Students have option to return to school part-time beginning in June, says Premier John Horgan

Students have option to return to school part-time beginning in June, says Premier John Horgan
WatchThe reopening plan will limit elementary schools to half the normal capacity and secondary schools to 20%.

Premier John Horgan and the BC Government have announced an optional education plan for students to return to school part-time in June.

Horgan said during a press conference on Friday morning that BC is ready to introduce a gradual increase in returning students to in-class learning amid the COVID-19 pandemic.

The return to in-class learning comes at the same time as several areas of the economy prepare to reopen during ‘phase two’ of BC’s COVID-19 Restart Plan.

“British Columbians have worked hard to flatten our curve. As we move into the next phase of our pandemic plan after the May long weekend, the science shows us that we’re ready to bring students back to school safely on a gradual and part-time basis,” said Premier John Horgan. “This will be welcome news for many families who have struggled to adjust to remote and online learning, and for parents who are going back to work. At every step, we will move slowly and make health and safety our top priority. B.C. has done well…and now is the time to take this next step together.”

Following the guidance from BC health officials, Horgan said that beginning on June 1, students will have the option to return to school on a part-time basis.

“This step will pave the way for a cleaner and smoother reintroduction of full-time classes in September,” said Premier Horgan during his press conference, “It’s our genuine desire to make sure that no one feels pressure to do this.”

Horgan assured students and parents that they wouldn’t open schools if there was a significant health risk, however, reiterated that he understands that parents might be feeling anxious.

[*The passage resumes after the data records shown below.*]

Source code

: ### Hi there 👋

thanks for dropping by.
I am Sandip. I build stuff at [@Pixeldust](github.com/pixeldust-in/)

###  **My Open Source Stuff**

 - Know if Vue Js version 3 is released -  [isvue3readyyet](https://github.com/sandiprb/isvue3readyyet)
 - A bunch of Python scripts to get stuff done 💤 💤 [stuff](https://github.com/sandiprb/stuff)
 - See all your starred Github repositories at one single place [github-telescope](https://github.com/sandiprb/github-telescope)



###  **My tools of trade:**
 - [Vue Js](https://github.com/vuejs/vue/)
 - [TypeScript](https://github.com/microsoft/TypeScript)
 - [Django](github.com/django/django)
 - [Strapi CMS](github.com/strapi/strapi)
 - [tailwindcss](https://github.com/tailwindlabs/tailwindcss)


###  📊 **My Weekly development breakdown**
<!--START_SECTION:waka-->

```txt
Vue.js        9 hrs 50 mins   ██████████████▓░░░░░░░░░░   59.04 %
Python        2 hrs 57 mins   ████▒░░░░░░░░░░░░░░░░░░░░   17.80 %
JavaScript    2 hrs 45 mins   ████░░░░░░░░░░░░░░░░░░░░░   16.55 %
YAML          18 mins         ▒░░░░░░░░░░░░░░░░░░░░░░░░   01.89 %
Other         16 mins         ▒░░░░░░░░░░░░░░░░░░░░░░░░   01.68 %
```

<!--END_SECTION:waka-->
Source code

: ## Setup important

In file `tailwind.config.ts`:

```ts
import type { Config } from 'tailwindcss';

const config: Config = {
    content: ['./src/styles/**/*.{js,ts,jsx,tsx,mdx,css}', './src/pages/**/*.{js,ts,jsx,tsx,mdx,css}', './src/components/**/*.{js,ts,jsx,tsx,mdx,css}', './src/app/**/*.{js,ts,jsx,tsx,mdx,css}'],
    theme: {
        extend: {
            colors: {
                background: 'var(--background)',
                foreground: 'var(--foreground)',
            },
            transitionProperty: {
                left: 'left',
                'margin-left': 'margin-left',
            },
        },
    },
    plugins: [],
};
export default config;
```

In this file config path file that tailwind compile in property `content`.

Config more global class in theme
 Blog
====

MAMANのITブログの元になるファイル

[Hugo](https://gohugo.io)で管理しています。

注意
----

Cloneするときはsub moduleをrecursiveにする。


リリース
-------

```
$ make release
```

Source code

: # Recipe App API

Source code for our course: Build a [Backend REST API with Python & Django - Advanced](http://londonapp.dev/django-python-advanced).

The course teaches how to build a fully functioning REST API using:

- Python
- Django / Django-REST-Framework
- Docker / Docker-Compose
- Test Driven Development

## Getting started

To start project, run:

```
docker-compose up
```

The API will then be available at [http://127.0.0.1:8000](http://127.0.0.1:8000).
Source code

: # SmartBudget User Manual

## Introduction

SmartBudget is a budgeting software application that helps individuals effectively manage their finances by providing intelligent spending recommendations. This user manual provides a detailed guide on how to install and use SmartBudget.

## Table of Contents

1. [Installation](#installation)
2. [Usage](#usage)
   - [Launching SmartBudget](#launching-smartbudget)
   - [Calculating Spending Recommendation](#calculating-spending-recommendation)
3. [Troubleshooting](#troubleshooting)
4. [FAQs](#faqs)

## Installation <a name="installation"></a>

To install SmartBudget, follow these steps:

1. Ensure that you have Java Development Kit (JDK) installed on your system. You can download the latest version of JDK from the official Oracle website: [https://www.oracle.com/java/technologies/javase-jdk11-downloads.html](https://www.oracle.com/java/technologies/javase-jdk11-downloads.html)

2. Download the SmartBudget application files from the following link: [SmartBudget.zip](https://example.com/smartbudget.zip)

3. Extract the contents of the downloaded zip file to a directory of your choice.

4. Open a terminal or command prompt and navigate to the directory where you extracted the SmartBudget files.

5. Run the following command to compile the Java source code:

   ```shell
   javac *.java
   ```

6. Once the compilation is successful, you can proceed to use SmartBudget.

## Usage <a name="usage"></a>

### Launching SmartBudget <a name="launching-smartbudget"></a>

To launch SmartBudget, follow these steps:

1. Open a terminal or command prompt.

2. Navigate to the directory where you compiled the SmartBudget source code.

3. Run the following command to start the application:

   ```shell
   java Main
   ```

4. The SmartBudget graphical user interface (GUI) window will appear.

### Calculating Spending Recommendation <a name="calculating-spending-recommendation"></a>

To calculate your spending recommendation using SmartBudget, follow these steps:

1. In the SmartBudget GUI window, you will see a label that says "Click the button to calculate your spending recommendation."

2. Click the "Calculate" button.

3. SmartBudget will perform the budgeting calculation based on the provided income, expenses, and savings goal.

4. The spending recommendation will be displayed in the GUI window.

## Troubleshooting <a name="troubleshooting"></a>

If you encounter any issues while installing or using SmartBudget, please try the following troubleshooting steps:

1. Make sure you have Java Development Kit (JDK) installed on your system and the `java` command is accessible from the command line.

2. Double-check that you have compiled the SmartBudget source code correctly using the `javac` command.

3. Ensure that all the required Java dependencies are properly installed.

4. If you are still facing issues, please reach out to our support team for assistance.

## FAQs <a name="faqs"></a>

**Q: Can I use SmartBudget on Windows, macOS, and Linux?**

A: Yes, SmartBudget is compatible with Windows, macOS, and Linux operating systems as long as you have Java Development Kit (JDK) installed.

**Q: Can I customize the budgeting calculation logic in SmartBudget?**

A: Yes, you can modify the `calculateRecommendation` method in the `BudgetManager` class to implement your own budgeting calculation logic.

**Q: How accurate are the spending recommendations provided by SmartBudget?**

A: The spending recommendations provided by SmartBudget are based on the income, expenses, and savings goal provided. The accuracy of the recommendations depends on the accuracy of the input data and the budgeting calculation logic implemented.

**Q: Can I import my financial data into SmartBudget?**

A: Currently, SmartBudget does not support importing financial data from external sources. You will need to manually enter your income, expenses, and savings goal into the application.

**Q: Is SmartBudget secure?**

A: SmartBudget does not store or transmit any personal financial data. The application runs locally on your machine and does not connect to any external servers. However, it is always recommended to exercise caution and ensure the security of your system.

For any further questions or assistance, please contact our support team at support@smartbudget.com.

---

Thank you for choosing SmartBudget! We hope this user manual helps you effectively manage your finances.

According to Rod Fleming, Minister of Education, to make sure schools are safe for students and staff, the number of students in school each day will be reduced.

The government stresses that it will be up to each school district to determine class scheduling and transportation arrangements.

School Districts must inform the Province of their operating plan and individual schools should let students and parents know what the plan is by May 22.

The part-time schedule outlined by the BC Government suggests those in kindergarten to grade 5 go to school half of the normal time (such as alternating days), while grades 6 to 12 will go to school about one day a week.

“School is the place where kids learn how to connect with others and grow together, and it’s incredibly important for students who need extra support to get more time with their teachers and support workers,” said Fleming, “We’ve looked at what measures other jurisdictions are putting in place and we’re taking direction from our provincial health officials, so students, educators and staff know we’re taking every precaution to protect their health and safety.”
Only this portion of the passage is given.